* **RECORDS FOR PROCESSING**
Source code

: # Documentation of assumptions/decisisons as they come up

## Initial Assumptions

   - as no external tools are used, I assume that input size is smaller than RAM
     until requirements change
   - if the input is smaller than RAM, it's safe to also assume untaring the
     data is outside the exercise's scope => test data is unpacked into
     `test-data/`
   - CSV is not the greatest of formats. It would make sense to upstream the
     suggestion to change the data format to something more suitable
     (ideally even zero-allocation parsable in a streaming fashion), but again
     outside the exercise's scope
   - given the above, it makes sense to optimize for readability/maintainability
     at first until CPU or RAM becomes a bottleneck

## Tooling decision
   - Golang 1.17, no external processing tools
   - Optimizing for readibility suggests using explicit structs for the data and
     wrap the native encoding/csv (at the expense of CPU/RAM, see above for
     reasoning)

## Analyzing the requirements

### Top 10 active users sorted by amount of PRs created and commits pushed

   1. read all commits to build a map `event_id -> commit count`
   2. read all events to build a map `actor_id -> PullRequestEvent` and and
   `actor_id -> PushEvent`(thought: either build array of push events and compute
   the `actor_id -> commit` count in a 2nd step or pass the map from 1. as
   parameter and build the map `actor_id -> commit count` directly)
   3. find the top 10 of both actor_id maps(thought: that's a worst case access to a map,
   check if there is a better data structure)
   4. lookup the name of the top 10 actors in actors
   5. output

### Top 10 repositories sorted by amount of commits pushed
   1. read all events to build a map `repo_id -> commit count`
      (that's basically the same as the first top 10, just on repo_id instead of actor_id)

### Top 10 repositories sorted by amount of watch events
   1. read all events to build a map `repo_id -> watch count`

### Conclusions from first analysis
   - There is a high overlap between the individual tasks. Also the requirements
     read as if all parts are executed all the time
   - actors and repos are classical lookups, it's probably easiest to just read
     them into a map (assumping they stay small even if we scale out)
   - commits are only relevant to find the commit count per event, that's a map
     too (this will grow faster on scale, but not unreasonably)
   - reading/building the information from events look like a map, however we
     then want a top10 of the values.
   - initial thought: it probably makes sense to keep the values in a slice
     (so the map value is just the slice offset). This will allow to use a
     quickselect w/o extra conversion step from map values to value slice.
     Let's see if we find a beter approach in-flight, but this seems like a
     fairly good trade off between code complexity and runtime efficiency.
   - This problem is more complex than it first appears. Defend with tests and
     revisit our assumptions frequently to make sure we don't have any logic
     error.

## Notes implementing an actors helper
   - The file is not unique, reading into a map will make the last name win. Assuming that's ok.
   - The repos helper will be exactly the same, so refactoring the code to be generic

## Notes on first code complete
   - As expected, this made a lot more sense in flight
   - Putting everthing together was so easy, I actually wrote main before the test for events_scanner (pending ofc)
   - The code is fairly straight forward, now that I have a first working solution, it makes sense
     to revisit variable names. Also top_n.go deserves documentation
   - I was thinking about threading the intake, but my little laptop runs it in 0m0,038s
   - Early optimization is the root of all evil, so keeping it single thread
---
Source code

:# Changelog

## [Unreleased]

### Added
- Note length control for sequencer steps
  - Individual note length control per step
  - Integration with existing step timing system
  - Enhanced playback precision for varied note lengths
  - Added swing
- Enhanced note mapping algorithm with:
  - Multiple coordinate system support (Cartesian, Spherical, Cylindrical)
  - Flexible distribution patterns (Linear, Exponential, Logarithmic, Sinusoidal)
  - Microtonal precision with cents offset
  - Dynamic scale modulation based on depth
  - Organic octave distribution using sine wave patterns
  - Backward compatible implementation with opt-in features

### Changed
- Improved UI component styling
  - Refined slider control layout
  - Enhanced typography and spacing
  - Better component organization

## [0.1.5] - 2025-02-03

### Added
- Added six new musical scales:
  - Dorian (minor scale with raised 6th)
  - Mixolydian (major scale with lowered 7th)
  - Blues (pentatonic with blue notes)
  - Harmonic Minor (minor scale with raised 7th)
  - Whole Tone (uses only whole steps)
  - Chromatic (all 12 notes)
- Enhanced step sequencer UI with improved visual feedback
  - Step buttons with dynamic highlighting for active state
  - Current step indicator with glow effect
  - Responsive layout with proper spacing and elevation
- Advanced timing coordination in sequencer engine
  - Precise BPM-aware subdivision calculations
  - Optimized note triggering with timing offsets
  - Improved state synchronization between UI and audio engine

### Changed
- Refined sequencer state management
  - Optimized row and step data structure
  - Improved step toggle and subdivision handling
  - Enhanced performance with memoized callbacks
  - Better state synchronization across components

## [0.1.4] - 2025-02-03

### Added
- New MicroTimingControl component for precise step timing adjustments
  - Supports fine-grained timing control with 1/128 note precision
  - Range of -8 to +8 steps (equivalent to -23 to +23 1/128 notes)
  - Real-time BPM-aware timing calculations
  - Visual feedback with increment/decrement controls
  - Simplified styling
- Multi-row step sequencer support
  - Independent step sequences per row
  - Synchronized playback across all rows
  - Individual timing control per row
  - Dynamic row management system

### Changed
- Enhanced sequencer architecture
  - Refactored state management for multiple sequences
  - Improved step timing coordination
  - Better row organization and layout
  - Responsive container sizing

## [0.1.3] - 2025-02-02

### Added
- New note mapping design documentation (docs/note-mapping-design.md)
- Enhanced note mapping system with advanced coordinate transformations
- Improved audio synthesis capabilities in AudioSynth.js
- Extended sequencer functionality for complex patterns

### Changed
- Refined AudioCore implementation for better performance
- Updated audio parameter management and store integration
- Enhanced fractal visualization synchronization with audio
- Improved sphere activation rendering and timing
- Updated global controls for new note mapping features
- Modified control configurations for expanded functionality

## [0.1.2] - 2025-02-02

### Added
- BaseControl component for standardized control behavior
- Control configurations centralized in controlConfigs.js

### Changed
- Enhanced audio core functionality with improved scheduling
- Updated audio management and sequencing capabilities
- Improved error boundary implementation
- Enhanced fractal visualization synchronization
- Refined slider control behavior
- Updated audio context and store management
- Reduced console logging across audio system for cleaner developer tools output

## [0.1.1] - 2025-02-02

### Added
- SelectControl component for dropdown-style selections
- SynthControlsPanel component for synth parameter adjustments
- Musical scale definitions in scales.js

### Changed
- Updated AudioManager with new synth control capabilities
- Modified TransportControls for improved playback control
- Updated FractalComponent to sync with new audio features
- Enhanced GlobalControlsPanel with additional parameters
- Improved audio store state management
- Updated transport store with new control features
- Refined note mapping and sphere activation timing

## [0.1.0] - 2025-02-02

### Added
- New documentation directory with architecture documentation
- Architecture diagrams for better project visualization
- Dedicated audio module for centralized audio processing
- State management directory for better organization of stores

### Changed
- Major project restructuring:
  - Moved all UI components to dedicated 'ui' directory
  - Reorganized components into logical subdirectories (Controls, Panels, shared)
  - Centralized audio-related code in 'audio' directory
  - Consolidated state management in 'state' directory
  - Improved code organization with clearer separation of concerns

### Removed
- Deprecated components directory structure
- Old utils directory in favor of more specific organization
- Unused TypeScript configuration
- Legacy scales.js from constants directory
* * *
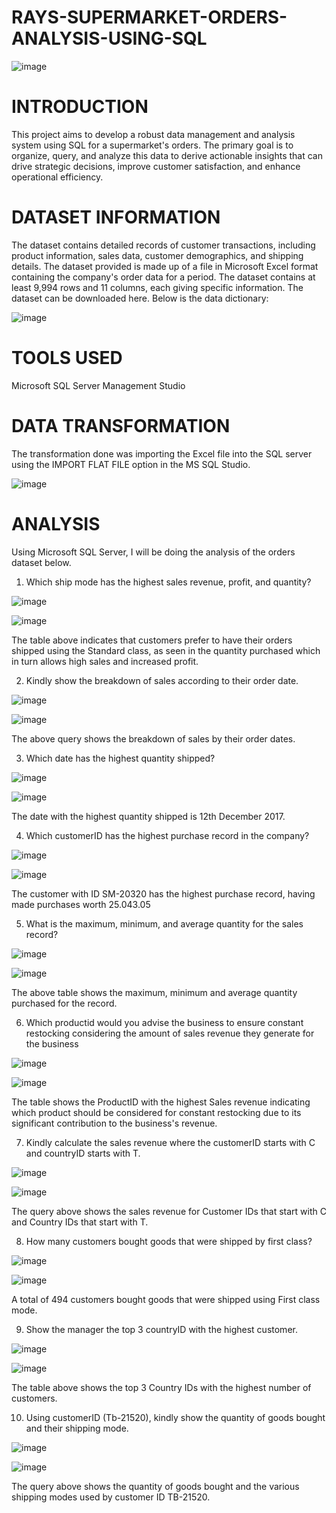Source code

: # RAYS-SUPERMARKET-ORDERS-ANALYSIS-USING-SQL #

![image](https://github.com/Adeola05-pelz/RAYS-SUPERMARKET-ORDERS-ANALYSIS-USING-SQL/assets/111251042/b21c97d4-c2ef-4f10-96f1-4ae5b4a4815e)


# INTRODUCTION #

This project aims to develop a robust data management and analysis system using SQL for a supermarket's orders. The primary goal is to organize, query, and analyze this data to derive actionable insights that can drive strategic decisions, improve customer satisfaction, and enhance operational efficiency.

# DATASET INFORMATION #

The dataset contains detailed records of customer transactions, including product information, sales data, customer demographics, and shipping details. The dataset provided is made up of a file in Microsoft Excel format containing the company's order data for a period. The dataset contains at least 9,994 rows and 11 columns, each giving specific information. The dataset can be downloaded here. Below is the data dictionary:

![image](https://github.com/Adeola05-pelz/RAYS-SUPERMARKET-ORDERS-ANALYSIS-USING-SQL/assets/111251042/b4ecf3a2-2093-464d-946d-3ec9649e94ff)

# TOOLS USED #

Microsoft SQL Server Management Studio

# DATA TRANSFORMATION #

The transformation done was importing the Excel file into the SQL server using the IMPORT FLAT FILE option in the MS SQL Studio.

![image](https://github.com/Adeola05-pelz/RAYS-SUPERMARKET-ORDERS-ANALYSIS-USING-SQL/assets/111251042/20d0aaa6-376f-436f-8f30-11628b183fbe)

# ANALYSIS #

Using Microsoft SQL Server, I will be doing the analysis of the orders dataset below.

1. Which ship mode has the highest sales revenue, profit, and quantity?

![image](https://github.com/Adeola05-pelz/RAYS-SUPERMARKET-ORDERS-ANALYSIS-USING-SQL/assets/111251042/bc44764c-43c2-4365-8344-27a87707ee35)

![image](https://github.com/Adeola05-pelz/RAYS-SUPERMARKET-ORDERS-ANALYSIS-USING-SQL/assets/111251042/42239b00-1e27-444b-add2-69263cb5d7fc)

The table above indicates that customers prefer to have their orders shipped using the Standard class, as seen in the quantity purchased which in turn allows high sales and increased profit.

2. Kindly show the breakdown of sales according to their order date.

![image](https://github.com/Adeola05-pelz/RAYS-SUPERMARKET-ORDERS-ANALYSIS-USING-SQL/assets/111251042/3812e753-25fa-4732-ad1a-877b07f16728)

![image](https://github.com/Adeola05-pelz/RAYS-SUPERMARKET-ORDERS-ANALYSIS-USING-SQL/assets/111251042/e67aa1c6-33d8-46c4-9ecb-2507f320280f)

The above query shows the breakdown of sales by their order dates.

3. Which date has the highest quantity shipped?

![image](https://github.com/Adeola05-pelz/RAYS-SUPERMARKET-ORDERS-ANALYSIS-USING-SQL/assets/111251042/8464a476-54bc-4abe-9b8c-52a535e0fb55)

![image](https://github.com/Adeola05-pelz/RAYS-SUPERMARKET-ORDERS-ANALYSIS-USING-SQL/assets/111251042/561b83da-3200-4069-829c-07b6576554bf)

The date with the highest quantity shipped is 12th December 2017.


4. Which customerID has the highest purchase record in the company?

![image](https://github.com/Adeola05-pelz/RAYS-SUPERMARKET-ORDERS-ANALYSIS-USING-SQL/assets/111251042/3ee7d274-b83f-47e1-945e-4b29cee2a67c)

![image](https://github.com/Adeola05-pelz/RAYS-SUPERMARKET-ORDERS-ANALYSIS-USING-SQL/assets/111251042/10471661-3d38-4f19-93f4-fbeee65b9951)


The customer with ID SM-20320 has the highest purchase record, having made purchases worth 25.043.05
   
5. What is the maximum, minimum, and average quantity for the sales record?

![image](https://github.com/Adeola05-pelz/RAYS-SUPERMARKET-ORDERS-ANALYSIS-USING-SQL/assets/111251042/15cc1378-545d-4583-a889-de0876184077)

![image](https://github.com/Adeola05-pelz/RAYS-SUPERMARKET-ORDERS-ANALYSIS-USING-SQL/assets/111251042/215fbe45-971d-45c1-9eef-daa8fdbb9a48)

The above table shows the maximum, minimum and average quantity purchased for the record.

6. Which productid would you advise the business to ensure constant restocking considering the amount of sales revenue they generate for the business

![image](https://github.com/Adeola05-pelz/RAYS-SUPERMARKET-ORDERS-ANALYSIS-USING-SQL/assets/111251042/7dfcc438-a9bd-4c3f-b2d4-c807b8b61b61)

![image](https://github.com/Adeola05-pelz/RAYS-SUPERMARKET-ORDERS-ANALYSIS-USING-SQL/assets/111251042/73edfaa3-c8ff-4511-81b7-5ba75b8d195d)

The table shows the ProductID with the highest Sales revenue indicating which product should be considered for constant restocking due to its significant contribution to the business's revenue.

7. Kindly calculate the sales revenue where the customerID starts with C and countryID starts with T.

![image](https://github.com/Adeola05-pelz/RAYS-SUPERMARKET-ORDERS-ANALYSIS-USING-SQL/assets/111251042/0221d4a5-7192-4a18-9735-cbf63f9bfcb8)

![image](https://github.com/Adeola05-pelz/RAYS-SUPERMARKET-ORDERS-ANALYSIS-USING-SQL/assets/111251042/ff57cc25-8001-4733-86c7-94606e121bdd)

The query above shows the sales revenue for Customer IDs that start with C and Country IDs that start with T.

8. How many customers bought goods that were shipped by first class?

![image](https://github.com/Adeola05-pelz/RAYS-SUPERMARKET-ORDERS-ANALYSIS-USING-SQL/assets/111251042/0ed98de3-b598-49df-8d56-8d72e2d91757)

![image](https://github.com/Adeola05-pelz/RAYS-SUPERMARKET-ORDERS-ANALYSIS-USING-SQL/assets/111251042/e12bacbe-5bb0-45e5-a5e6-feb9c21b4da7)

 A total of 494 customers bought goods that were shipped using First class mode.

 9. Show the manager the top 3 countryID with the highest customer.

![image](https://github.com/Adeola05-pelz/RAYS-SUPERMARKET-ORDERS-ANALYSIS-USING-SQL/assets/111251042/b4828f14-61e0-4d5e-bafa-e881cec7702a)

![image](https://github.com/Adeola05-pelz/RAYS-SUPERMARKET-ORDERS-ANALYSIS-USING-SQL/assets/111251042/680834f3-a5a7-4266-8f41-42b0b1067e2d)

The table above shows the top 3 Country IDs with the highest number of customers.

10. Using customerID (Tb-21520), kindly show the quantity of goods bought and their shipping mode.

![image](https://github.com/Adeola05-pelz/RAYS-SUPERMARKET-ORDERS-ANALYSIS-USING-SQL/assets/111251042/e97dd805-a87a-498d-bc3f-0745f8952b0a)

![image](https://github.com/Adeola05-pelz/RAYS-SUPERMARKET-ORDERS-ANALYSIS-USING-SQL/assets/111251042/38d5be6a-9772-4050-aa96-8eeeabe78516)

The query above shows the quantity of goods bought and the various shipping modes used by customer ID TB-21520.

* **ASSIGNMENT**
Using the listing above, copy exactly the line that contains "- Updated audio parameter", the line that contains "- Updated global", and each line that falls between them.

* **FINISHED EXERCISE**
- Updated audio parameter management and store integration
- Enhanced fractal visualization synchronization with audio
- Improved sphere activation rendering and timing
- Updated global controls for new note mapping features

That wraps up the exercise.